Top of Data records
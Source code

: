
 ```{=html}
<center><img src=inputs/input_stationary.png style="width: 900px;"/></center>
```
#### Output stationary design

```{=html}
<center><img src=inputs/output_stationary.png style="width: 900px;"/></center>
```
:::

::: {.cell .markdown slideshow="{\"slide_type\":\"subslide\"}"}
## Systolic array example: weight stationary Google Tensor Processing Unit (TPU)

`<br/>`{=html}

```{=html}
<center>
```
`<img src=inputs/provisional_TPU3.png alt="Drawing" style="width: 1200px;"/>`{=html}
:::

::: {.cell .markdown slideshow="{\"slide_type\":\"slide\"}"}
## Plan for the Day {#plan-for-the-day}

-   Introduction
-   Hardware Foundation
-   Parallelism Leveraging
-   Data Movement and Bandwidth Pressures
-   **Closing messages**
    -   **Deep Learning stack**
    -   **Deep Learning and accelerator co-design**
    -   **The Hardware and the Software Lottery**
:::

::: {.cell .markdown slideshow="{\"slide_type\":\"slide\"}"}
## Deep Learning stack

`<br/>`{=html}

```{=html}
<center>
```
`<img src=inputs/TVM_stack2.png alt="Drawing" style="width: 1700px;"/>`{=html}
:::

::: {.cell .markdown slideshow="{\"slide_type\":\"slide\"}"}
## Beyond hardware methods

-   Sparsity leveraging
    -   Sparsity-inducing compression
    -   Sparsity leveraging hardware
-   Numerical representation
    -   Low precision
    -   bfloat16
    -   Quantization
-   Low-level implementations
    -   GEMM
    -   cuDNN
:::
Bottom of Data records
[Problem to solve]: Determine how many lines in the entries above hold the string "center", then report that number and nothing further.

[Written response]: 4